[Records contained in a dataset]
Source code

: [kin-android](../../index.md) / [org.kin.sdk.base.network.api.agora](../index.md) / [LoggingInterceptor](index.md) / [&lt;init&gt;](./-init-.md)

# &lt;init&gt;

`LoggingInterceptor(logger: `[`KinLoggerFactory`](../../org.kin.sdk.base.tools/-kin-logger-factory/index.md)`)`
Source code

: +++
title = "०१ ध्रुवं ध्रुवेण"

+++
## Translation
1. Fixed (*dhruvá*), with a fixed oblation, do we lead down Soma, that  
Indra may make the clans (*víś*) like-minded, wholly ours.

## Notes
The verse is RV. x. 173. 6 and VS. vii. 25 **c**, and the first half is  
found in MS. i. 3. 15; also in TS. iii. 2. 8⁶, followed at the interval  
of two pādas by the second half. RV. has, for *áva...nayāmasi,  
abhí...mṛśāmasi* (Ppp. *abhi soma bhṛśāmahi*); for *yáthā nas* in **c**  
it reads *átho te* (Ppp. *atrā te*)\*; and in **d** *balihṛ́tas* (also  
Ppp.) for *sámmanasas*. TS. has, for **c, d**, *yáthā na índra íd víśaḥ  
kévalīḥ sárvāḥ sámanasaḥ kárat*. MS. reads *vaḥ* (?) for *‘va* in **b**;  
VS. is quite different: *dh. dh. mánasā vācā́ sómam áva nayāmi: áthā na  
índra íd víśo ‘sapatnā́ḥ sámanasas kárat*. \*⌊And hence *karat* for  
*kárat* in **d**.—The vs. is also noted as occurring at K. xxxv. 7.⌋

Task to carry out: The records shown earlier should all be returned verbatim.

Written response:
Source code

: [kin-android](../../index.md) / [org.kin.sdk.base.network.api.agora](../index.md) / [LoggingInterceptor](index.md) / [&lt;init&gt;](./-init-.md)

# &lt;init&gt;

`LoggingInterceptor(logger: `[`KinLoggerFactory`](../../org.kin.sdk.base.tools/-kin-logger-factory/index.md)`)`
Source code

: +++
title = "०१ ध्रुवं ध्रुवेण"

+++
## Translation
1. Fixed (*dhruvá*), with a fixed oblation, do we lead down Soma, that  
Indra may make the clans (*víś*) like-minded, wholly ours.

## Notes
The verse is RV. x. 173. 6 and VS. vii. 25 **c**, and the first half is  
found in MS. i. 3. 15; also in TS. iii. 2. 8⁶, followed at the interval  
of two pādas by the second half. RV. has, for *áva...nayāmasi,  
abhí...mṛśāmasi* (Ppp. *abhi soma bhṛśāmahi*); for *yáthā nas* in **c**  
it reads *átho te* (Ppp. *atrā te*)\*; and in **d** *balihṛ́tas* (also  
Ppp.) for *sámmanasas*. TS. has, for **c, d**, *yáthā na índra íd víśaḥ  
kévalīḥ sárvāḥ sámanasaḥ kárat*. MS. reads *vaḥ* (?) for *‘va* in **b**;  
VS. is quite different: *dh. dh. mánasā vācā́ sómam áva nayāmi: áthā na  
índra íd víśo ‘sapatnā́ḥ sámanasas kárat*. \*⌊And hence *karat* for  
*kárat* in **d**.—The vs. is also noted as occurring at K. xxxv. 7.⌋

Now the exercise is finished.